*Exercise details*
From the listing below, work out the number of lines containing "tree" and give that number without comment.

*Input for this task*
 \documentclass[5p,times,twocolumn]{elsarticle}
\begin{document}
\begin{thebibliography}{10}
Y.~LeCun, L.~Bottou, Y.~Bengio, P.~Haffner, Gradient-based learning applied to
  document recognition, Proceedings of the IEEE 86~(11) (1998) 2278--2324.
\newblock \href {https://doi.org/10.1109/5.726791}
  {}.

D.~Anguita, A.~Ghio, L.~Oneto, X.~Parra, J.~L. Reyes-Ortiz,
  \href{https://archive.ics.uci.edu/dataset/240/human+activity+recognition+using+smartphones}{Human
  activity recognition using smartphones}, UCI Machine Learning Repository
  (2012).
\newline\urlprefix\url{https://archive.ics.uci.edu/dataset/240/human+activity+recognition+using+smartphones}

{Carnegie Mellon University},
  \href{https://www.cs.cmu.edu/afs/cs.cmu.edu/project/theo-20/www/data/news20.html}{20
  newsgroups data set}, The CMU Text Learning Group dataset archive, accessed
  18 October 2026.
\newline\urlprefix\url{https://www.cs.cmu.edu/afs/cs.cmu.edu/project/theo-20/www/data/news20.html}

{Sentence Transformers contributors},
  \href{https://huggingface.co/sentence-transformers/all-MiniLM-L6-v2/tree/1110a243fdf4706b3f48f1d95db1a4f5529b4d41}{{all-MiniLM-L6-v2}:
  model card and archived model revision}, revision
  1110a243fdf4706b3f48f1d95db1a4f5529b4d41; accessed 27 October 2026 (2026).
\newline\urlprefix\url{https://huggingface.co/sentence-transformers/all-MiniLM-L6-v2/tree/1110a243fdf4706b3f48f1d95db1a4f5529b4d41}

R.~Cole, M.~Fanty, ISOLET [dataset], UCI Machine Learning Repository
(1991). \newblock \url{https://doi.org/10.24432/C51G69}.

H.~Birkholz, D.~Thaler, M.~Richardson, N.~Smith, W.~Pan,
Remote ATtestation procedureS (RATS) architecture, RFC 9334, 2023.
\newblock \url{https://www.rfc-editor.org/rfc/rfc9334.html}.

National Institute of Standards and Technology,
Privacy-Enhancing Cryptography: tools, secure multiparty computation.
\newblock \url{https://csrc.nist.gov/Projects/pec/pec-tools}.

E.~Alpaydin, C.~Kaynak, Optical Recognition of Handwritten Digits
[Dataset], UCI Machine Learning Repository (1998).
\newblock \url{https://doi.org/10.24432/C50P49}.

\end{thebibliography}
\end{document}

--

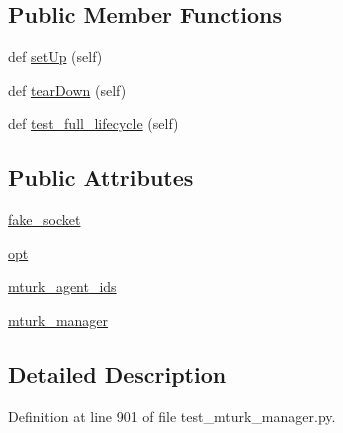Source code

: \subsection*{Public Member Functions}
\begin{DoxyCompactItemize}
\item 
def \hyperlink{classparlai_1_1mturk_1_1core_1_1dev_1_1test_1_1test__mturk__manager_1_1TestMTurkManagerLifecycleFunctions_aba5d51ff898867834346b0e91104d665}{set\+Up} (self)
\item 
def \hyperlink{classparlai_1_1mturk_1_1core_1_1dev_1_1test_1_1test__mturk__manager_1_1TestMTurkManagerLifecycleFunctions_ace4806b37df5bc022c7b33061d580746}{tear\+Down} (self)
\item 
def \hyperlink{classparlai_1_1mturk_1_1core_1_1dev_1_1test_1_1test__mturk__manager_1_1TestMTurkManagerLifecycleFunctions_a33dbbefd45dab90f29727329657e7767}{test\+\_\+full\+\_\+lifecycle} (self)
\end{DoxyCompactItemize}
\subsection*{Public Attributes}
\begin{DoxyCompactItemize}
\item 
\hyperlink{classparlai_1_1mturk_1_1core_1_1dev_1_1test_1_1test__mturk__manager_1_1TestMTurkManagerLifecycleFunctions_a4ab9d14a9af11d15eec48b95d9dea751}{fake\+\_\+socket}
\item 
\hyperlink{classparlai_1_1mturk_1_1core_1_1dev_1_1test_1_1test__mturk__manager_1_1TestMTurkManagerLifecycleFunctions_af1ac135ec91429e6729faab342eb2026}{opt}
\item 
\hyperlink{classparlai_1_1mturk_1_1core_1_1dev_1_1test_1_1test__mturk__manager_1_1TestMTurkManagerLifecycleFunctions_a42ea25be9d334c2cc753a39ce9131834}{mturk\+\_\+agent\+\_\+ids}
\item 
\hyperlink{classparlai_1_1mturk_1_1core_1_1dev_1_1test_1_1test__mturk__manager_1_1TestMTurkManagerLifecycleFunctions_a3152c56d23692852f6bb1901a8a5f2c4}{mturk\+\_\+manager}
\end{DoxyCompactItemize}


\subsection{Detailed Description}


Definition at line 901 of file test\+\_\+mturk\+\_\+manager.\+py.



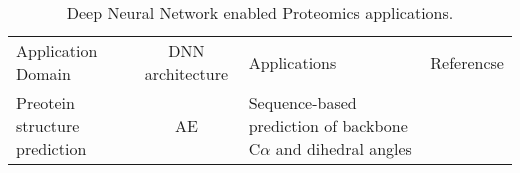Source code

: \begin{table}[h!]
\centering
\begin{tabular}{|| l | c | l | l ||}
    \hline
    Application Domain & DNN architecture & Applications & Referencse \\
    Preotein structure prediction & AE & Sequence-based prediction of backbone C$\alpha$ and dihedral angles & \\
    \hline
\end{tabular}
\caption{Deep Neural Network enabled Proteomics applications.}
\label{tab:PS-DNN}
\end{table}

*Response area*
2